Are CDNs (e.g. rawgit) treated in the same way as any other domain by NS?


Cheers,

Gary

[barbaz]

@gazzawazza Remember to log in before posting so that you don't have to repeatedly solve the CAPTCHA. (I've fixed it for you this time)

So, any script with content header set to plain/text will be blocked by NS?

Yes. More generally, any script included as Javascript that doesn't have a MIME type of Javascript (for example, application/javascript or text/javascript or text/javascript;version=1.8) will be blocked.

Are CDNs (e.g. rawgit) treated in the same way as any other domain by NS?

Inclusion type checking doesn't care the site, it only checks the content type header.

[gazzawazza]

@gazzawazza Remember to log in before posting so that you don't have to repeatedly solve the CAPTCHA. (I've fixed it for you this time)
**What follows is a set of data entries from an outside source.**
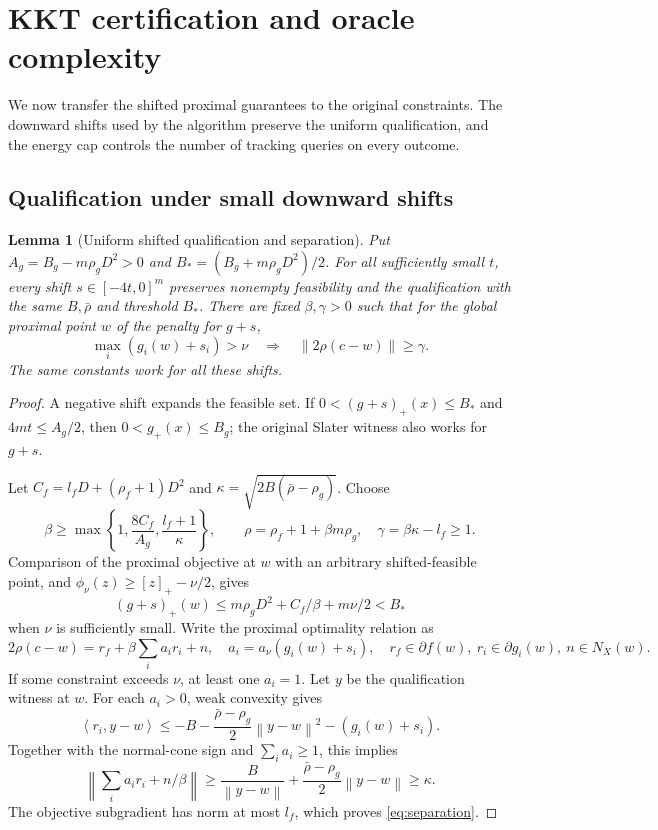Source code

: \documentclass[11pt,a4paper]{article}
\newcommand{\norm}[1]{\left\lVert#1\right\rVert}
\newcommand{\ip}[2]{\left\langle#1,#2\right\rangle}
\newtheorem{lemma}[theorem]{Lemma}
\theoremstyle{remark}
\numberwithin{equation}{section}
\begin{document}
\section{KKT certification and oracle complexity}\label{sec:certification}
We now transfer the shifted proximal guarantees to the original constraints. The downward shifts used by the algorithm preserve the uniform qualification, and the energy cap controls the number of tracking queries on every outcome.

\subsection{Qualification under small downward shifts}
\begin{lemma}[Uniform shifted qualification and separation]\label{lem:qualification}
Put $A_g=B_g-m\rho_gD^2>0$ and $B_*=(B_g+m\rho_gD^2)/2$. For all sufficiently small $t$, every shift $s\in[-4t,0]^m$ preserves nonempty feasibility and the qualification with the same $B,\bar\rho$ and threshold $B_*$. There are fixed $\beta,\gamma>0$ such that for the global proximal point $w$ of the penalty for $g+s$,
\begin{equation}
 \max_i(g_i(w)+s_i)>\nu\quad\Longrightarrow\quad
 \norm{2\rho(c-w)}\ge\gamma.
 \label{eq:separation}
\end{equation}
The same constants work for all these shifts.
\end{lemma}
\begin{proof}
A negative shift expands the feasible set. If $0<(g+s)_+(x)\le B_*$ and $4mt\le A_g/2$, then $0<g_+(x)\le B_g$; the original Slater witness also works for $g+s$.

Let $C_f=l_fD+(\rho_f+1)D^2$ and $\kappa=\sqrt{2B(\bar\rho-\rho_g)}$. Choose
\[
 \beta\ge\max\left\{1,\frac{8C_f}{A_g},\frac{l_f+1}{\kappa}\right\},
 \qquad\rho=\rho_f+1+\beta m\rho_g,\quad \gamma=\beta\kappa-l_f\ge1.
\]
Comparison of the proximal objective at $w$ with an arbitrary shifted-feasible point, and $\phi_\nu(z)\ge[z]_+-\nu/2$, gives
\[
 (g+s)_+(w)\le m\rho_gD^2+C_f/\beta+m\nu/2<B_*
\]
when $\nu$ is sufficiently small. Write the proximal optimality relation as
\[
 2\rho(c-w)=r_f+\beta\sum_i a_i r_i+n,
 \quad a_i=a_\nu(g_i(w)+s_i),\quad
 r_f\in\partial f(w),\ r_i\in\partial g_i(w),\ n\in N_X(w).
\]
 If some constraint exceeds $\nu$, at least one $a_i=1$. Let $y$ be the qualification witness at $w$. For each $a_i>0$, weak convexity gives
\[
 \ip{r_i}{y-w}\le-B-\frac{\bar\rho-\rho_g}{2}\norm{y-w}^2-(g_i(w)+s_i).
\]
Together with the normal-cone sign and $\sum_i a_i\ge1$, this implies
\[
 \norm{\sum_i a_i r_i+n/\beta}
 \ge\frac B{\norm{y-w}}+\frac{\bar\rho-\rho_g}{2}\norm{y-w}\ge\kappa.
\]
The objective subgradient has norm at most $l_f$, which proves \eqref{eq:separation}.
\end{proof}
\end{document}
So, any script with content header set to plain/text will be blocked by NS?

Yes. More generally, any script included as Javascript that doesn't have a MIME type of Javascript (for example, application/javascript or text/javascript or text/javascript;version=1.8) will be blocked.

Are CDNs (e.g. rawgit) treated in the same way as any other domain by NS?

Inclusion type checking doesn't care the site, it only checks the content type header.

Thanks very much for all of this.

Sorry about not logging in - I was actually trying to preview and hadn't seen that I needed to do the CAPTCHA. I did wonder why the CAPTCHA was appearing!


Cheers,

Gaz

[barbaz]

You're welcome

[Thrawn]

By the way, it's possible to tell NoScript to ignore this misbehavior, but since it's Google Code, that might not help much...

[gazzawazza]

By the way, it's possible to tell NoScript to ignore this misbehavior, but since it's Google Code, that might not help much...

Hi @thrawn

could you explain your post?

How do you get NS to ignore this misbehaviour?

Also, why does it not help much, since it's Google code?



Thanks,

Gary

[Thrawn]

Google Code is going away, there's still an archive but that's all.

In other cases, if you're really sure that a code repository isn't going to be misused, then there's a setting in about:config that can specifies websites to ignore.